I have this 'simplified' fortran code

real B(100, 200) 
real A(100,200)

... initialize B array code.

do I = 1, 100
  do J = 1, 200
    A(J,I) = B(J,I)
  end do
end do

One of the programming gurus warned me, that fortran accesses data efficiently in column order, while c accesses data efficiently in row order. He suggested that I take a good hard look at the code, and be prepared to switch loops around to maintain the speed of the old program.

Being the lazy programmer that I am, and recognizing the days of effort involved, and the mistakes I am likely to make, I started wondering if there might a #define technique that would let me convert this code safely, and easily.

Do you have any suggestions?

Answer 1

Are you sure your FORTRAN guys did things right?

The code snippet you originally posted is already accessing the arrays in row-major order (which is 'inefficient' for FORTRAN, 'efficient' for C).

As illustrated by the snippet of code and as mentioned in your question, getting this 'correct' can be error prone. Worry about getting the FORTRAN code ported to C first without worrying about details like this. When the port is working - then you can worry about changing column-order accesses to row-order accesses (if it even really matters after the port is working).

Answer 2

One of my first programming jobs out of college was to fix a long-running C app that had been ported from FORTRAN. The arrays were much larger than yours and it was taking something around 27 hours per run. After fixing it, they ran in about 2.5 hours... pretty sweet!

(OK, it really wasn't assigned, but I was curious and found a big problem with their code.
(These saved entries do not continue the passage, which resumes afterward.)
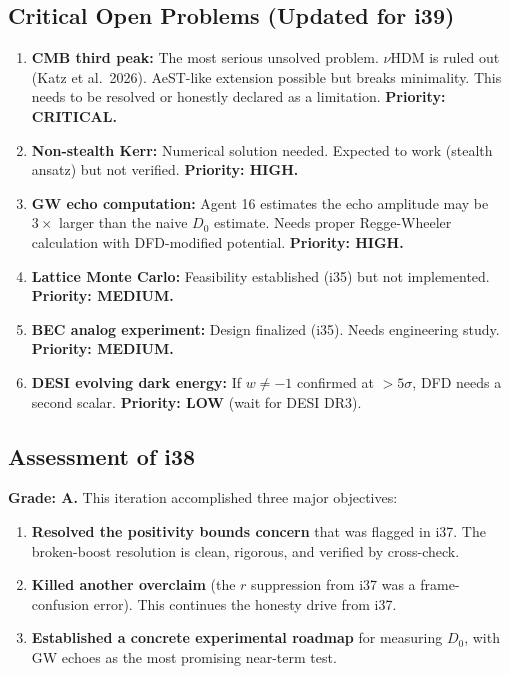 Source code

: \documentclass[11pt,a4paper]{article}
\begin{document}
\subsection{Critical Open Problems (Updated for i39)}

\begin{enumerate}
\item \textbf{CMB third peak:} The most serious unsolved problem. $\nu$HDM is ruled out (Katz et al.\ 2026). AeST-like extension possible but breaks minimality. This needs to be resolved or honestly declared as a limitation. \textbf{Priority: CRITICAL.}

\item \textbf{Non-stealth Kerr:} Numerical solution needed. Expected to work (stealth ansatz) but not verified. \textbf{Priority: HIGH.}

\item \textbf{GW echo computation:} Agent 16 estimates the echo amplitude may be $3\times$ larger than the naive $D_0$ estimate. Needs proper Regge-Wheeler calculation with DFD-modified potential. \textbf{Priority: HIGH.}

\item \textbf{Lattice Monte Carlo:} Feasibility established (i35) but not implemented. \textbf{Priority: MEDIUM.}

\item \textbf{BEC analog experiment:} Design finalized (i35). Needs engineering study. \textbf{Priority: MEDIUM.}

\item \textbf{DESI evolving dark energy:} If $w \neq -1$ confirmed at $> 5\sigma$, DFD needs a second scalar. \textbf{Priority: LOW} (wait for DESI DR3).
\end{enumerate}

\subsection{Assessment of i38}

\textbf{Grade: A.} This iteration accomplished three major objectives:

\begin{enumerate}
\item \textbf{Resolved the positivity bounds concern} that was flagged in i37. The broken-boost resolution is clean, rigorous, and verified by cross-check.
\item \textbf{Killed another overclaim} (the $r$ suppression from i37 was a frame-confusion error). This continues the honesty drive from i37.
\item \textbf{Established a concrete experimental roadmap} for measuring $D_0$, with GW echoes as the most promising near-term test.
\end{enumerate}
\end{document}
Some of the old timers didn't like me much despite this fix.)

It would seem that the same issue is found here.

real B(100, 200) 
real A(100,200)

... initialize B array code.

do I = 1, 100
  do J = 1, 200
    A(I,J) = B(I,J)
  end do
end do

Your looping (to be good FORTRAN) would be:

real B(100, 200) 
real A(100,200)

... initialize B array code.

do J = 1, 200
  do I = 1, 100
    A(I,J) = B(I,J)
  end do
end do

Otherwise you are marching through the arrays in row-major, which could be highly inefficient.
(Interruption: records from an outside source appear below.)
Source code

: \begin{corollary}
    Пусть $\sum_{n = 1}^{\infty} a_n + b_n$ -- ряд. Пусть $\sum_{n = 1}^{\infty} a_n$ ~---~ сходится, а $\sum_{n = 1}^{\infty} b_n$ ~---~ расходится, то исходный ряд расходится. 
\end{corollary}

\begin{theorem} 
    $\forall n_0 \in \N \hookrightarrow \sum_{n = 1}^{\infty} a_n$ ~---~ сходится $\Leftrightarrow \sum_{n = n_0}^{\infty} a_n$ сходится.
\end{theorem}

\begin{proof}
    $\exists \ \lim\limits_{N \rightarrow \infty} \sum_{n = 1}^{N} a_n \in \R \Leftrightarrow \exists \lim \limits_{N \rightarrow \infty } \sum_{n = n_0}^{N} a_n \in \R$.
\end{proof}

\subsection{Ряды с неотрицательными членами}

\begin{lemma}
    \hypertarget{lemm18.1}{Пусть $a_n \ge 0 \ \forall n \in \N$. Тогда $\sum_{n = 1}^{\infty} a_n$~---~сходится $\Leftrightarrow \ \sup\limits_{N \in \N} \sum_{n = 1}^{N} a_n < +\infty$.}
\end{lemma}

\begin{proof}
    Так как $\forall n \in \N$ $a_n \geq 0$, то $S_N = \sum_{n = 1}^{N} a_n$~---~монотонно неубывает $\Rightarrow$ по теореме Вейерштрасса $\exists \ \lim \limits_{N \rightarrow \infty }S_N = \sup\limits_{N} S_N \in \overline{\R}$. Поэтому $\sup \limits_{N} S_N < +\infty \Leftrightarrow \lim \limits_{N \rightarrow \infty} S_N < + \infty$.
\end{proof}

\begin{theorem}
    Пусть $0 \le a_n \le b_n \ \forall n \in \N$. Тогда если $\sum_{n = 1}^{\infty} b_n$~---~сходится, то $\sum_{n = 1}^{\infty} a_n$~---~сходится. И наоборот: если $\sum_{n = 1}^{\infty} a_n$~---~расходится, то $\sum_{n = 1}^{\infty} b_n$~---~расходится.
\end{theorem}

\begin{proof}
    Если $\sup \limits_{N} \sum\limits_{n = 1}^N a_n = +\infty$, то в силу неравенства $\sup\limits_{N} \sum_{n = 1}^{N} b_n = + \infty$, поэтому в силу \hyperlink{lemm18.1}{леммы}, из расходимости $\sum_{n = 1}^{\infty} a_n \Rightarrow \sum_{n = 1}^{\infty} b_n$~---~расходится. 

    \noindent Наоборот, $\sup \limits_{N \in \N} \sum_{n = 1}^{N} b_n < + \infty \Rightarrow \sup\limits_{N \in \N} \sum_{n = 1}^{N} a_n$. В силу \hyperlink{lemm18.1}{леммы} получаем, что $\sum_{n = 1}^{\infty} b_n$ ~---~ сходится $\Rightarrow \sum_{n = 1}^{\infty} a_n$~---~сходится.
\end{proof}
At least I believe that's how it would be in FORTRAN - it's been a long time.

---

Saw you updated the code...

Now, you'd want to swap the loop control variables so that you iterate on the rows and then inside that iterate on the columns if you are converting to C.

Answer 3

In C, multi-dimensional arrays work like this:

#define array_length(a) (sizeof(a)/sizeof((a)[0]))
float a[100][200];
a[x][y] == ((float *)a)[array_length(a[0])*x + y];

In other words, they're really flat arrays and [][] is just syntactic sugar.

Suppose you do this:

#define at(a, i, j) ((typeof(**(a)) *)a)[(i) + array_length((a)[0])*(j)]
float a[100][200];
float b[100][200];
for (i = 0; i < 100; i++)
    for (j = 0; j < 200; j++)
        at(a, j, i) = at(b, j, i);

You're walking sequentially through memory, and pretending that a and b are actually laid out in column-major order. It's kind of horrible in that a[x][y] != at(a, x, y) != a[y][x], but as long as you remember that it's tricked out like this, you'll be fine.

Edit

Man, I feel dumb. The intention of this definition is to make at(a, x, y) == at[y][x], and it does. So the much simpler and easier to understand

#define at(a, i, j) (a)[j][i]

would be better that what I suggested above.